The key insight is that all of these sources need to feed into a single timeline. When your incident responders can see official deployments, feature flag toggles, detected drift, and cloud audit events on one screen, the diagnostic power multiplies. Shadow changes stop being shadows. They become visible, correlated, and actionable.
Make the Right Path the Fast Path
Detection is necessary but not sufficient. As long as the official change process is slower than the workaround, engineers will keep bypassing it. So stop making it slow.
Risk-tiered approvals are the foundation. Low-risk changes, which make up the bulk of shadow change volume, should be auto-approved based on predefined criteria. When a config tweak that would take three days through the CAB can instead be logged, risk-scored, and approved in seconds, the incentive to skip the process evaporates. Automated CAB workflows that tier changes by risk level make this concrete. Standard changes flow through automatically. Normal changes route to the right approver asynchronously. Only genuinely high-risk changes require synchronous review.
Change registration itself needs to be embedded in the tools engineers already use. A Slack command. A CLI flag. A git hook. An API call from the feature flag platform. The change record should be created as a side effect of making the change, not as a separate step in a separate tool. The effort to document a change should be proportional to its risk. For low-risk config updates, the effort should be zero beyond making the change itself.
Then close the feedback loop. When a change from any source correlates with an incident, that correlation should feed back into the risk scoring model. A feature flag toggle that caused an outage raises the risk score for similar toggles going forward. A config change that caused drift triggers a review of which parameters need stricter controls. Over time, the system learns which changes are most likely to cause problems, which teams generate the most shadow changes, and which tools are the most common sources of untracked modifications.
This is the cultural shift that actually works. Not “stop making undocumented changes” (nobody listens to that). Instead: make the compliant path faster than the non-compliant one. When documenting a change takes less effort than explaining an undocumented change during a 2 AM incident call, shadow changes stop being rational. They stop being tempting.
The Invisible Input
Cloudflare went dark on July 2, 2019, because an engineer deployed a single WAF rule containing a poorly written regular expression. The rule went out globally rather than through a staged rollout. CPU usage across Cloudflare’s edge network spiked to 100 percent. Every site behind Cloudflare returned errors. Twenty-seven minutes of global impact from one config push that skipped the staging process.
These stories repeat because the underlying dynamic never changes. The changes that break production are the changes you do not know about. The ones that bypassed the approval queue. The ones that happened in a tool your change system does not watch. The ones that an AI agent executed at 3 AM in response to a metric threshold.

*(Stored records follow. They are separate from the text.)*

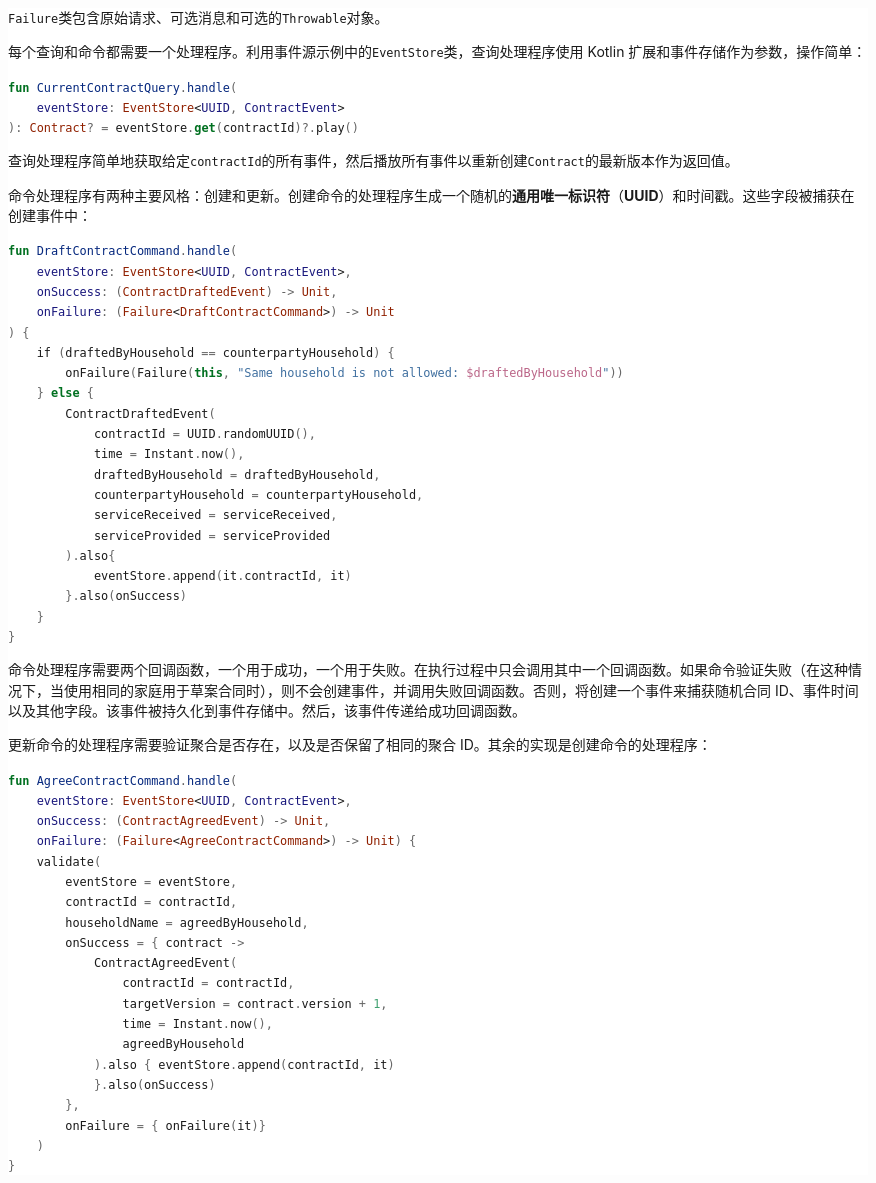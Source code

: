 `Failure`类包含原始请求、可选消息和可选的`Throwable`对象。

每个查询和命令都需要一个处理程序。利用事件源示例中的`EventStore`类，查询处理程序使用 Kotlin 扩展和事件存储作为参数，操作简单：

```kt
fun CurrentContractQuery.handle(
    eventStore: EventStore<UUID, ContractEvent>
): Contract? = eventStore.get(contractId)?.play()
```

查询处理程序简单地获取给定`contractId`的所有事件，然后播放所有事件以重新创建`Contract`的最新版本作为返回值。

命令处理程序有两种主要风格：创建和更新。创建命令的处理程序生成一个随机的**通用唯一标识符**（**UUID**）和时间戳。这些字段被捕获在创建事件中：

```kt
fun DraftContractCommand.handle(
    eventStore: EventStore<UUID, ContractEvent>,
    onSuccess: (ContractDraftedEvent) -> Unit,
    onFailure: (Failure<DraftContractCommand>) -> Unit
) {
    if (draftedByHousehold == counterpartyHousehold) {
        onFailure(Failure(this, "Same household is not allowed: $draftedByHousehold"))
    } else {
        ContractDraftedEvent(
            contractId = UUID.randomUUID(),
            time = Instant.now(),
            draftedByHousehold = draftedByHousehold,
            counterpartyHousehold = counterpartyHousehold,
            serviceReceived = serviceReceived,
            serviceProvided = serviceProvided
        ).also{
            eventStore.append(it.contractId, it)
        }.also(onSuccess)
    }
}
```

命令处理程序需要两个回调函数，一个用于成功，一个用于失败。在执行过程中只会调用其中一个回调函数。如果命令验证失败（在这种情况下，当使用相同的家庭用于草案合同时），则不会创建事件，并调用失败回调函数。否则，将创建一个事件来捕获随机合同 ID、事件时间以及其他字段。该事件被持久化到事件存储中。然后，该事件传递给成功回调函数。

更新命令的处理程序需要验证聚合是否存在，以及是否保留了相同的聚合 ID。其余的实现是创建命令的处理程序：

```kt
fun AgreeContractCommand.handle(
    eventStore: EventStore<UUID, ContractEvent>,
    onSuccess: (ContractAgreedEvent) -> Unit,
    onFailure: (Failure<AgreeContractCommand>) -> Unit) {
    validate(
        eventStore = eventStore,
        contractId = contractId,
        householdName = agreedByHousehold,
        onSuccess = { contract ->
            ContractAgreedEvent(
                contractId = contractId,
                targetVersion = contract.version + 1,
                time = Instant.now(),
                agreedByHousehold
            ).also { eventStore.append(contractId, it)
            }.also(onSuccess)
        },
        onFailure = { onFailure(it)}
    )
}
```
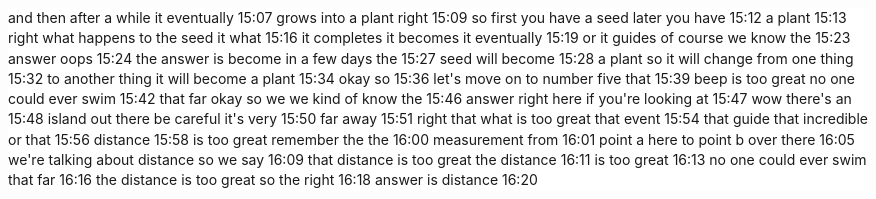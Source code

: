 and then after a while it eventually
15:07
grows into a plant right
15:09
so first you have a seed later you have
15:12
a plant
15:13
right what happens to the seed it what
15:16
it completes it becomes it eventually
15:19
or it guides of course we know the
15:23
answer oops
15:24
the answer is become in a few days the
15:27
seed will become
15:28
a plant so it will change from one thing
15:32
to another thing it will become a plant
15:34
okay so
15:36
let's move on to number five that
15:39
beep is too great no one could ever swim
15:42
that far okay so we we kind of know the
15:46
answer right here if you're looking at
15:47
wow there's an
15:48
island out there be careful it's very
15:50
far away
15:51
right that what is too great that event
15:54
that guide that incredible or that
15:56
distance
15:58
is too great remember the the
16:00
measurement from
16:01
point a here to point b over there
16:05
we're talking about distance so we say
16:09
that distance is too great the distance
16:11
is too great
16:13
no one could ever swim that far
16:16
the distance is too great so the right
16:18
answer is distance
16:20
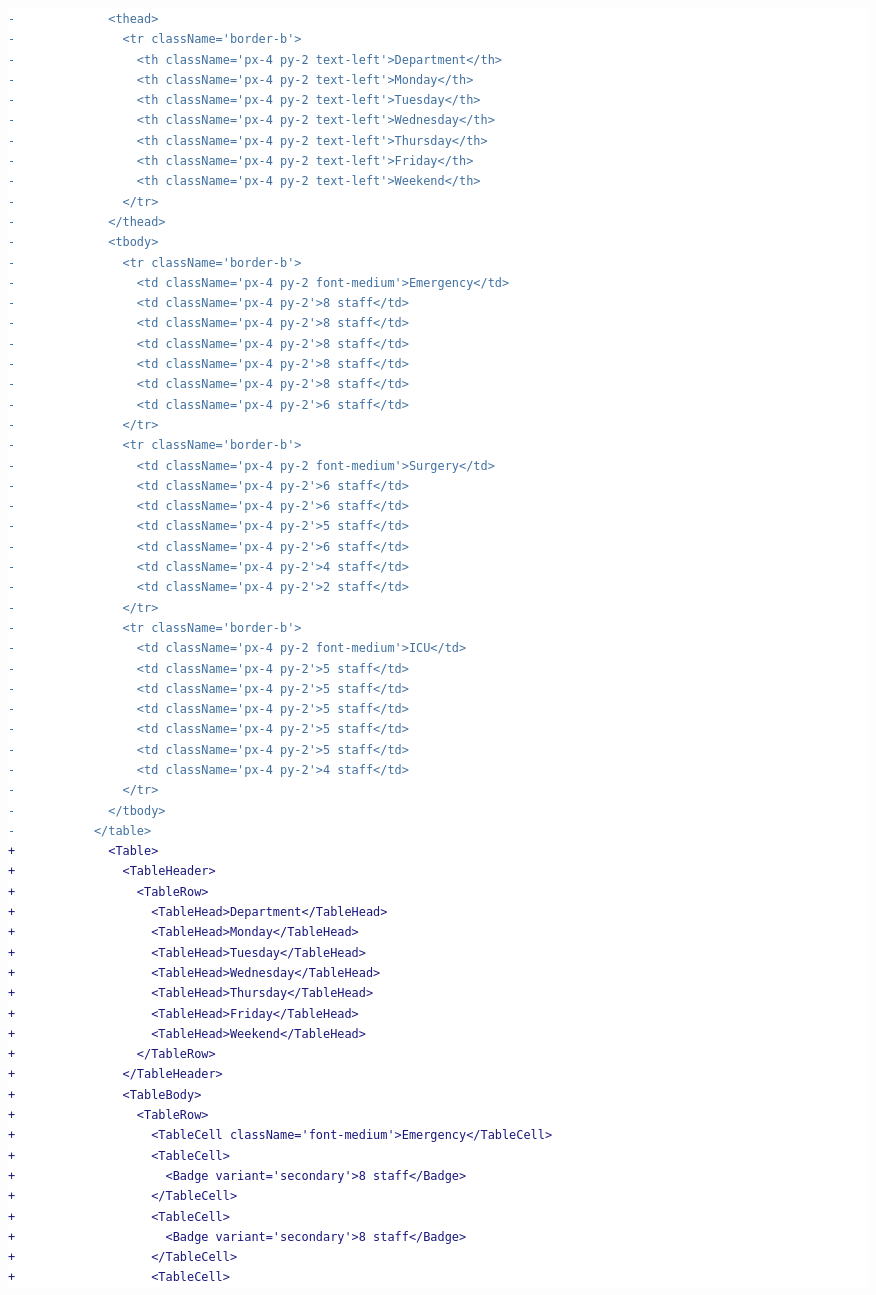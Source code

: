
 ```diff
-             <thead>
-               <tr className='border-b'>
-                 <th className='px-4 py-2 text-left'>Department</th>
-                 <th className='px-4 py-2 text-left'>Monday</th>
-                 <th className='px-4 py-2 text-left'>Tuesday</th>
-                 <th className='px-4 py-2 text-left'>Wednesday</th>
-                 <th className='px-4 py-2 text-left'>Thursday</th>
-                 <th className='px-4 py-2 text-left'>Friday</th>
-                 <th className='px-4 py-2 text-left'>Weekend</th>
-               </tr>
-             </thead>
-             <tbody>
-               <tr className='border-b'>
-                 <td className='px-4 py-2 font-medium'>Emergency</td>
-                 <td className='px-4 py-2'>8 staff</td>
-                 <td className='px-4 py-2'>8 staff</td>
-                 <td className='px-4 py-2'>8 staff</td>
-                 <td className='px-4 py-2'>8 staff</td>
-                 <td className='px-4 py-2'>8 staff</td>
-                 <td className='px-4 py-2'>6 staff</td>
-               </tr>
-               <tr className='border-b'>
-                 <td className='px-4 py-2 font-medium'>Surgery</td>
-                 <td className='px-4 py-2'>6 staff</td>
-                 <td className='px-4 py-2'>6 staff</td>
-                 <td className='px-4 py-2'>5 staff</td>
-                 <td className='px-4 py-2'>6 staff</td>
-                 <td className='px-4 py-2'>4 staff</td>
-                 <td className='px-4 py-2'>2 staff</td>
-               </tr>
-               <tr className='border-b'>
-                 <td className='px-4 py-2 font-medium'>ICU</td>
-                 <td className='px-4 py-2'>5 staff</td>
-                 <td className='px-4 py-2'>5 staff</td>
-                 <td className='px-4 py-2'>5 staff</td>
-                 <td className='px-4 py-2'>5 staff</td>
-                 <td className='px-4 py-2'>5 staff</td>
-                 <td className='px-4 py-2'>4 staff</td>
-               </tr>
-             </tbody>
-           </table>
+             <Table>
+               <TableHeader>
+                 <TableRow>
+                   <TableHead>Department</TableHead>
+                   <TableHead>Monday</TableHead>
+                   <TableHead>Tuesday</TableHead>
+                   <TableHead>Wednesday</TableHead>
+                   <TableHead>Thursday</TableHead>
+                   <TableHead>Friday</TableHead>
+                   <TableHead>Weekend</TableHead>
+                 </TableRow>
+               </TableHeader>
+               <TableBody>
+                 <TableRow>
+                   <TableCell className='font-medium'>Emergency</TableCell>
+                   <TableCell>
+                     <Badge variant='secondary'>8 staff</Badge>
+                   </TableCell>
+                   <TableCell>
+                     <Badge variant='secondary'>8 staff</Badge>
+                   </TableCell>
+                   <TableCell>
```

The solution is not more process. More process is what created the incentive to bypass it in the first place. The solution is better observation. Treat every tool that can modify production as a change source. Feed every change into a single timeline. Make the official path fast enough that nobody has a reason to go around it. The organizations that get this right do not just reduce their shadow change volume. They cut their mean time to resolution because when something breaks, the answer to “what changed?” is never “we don’t know.”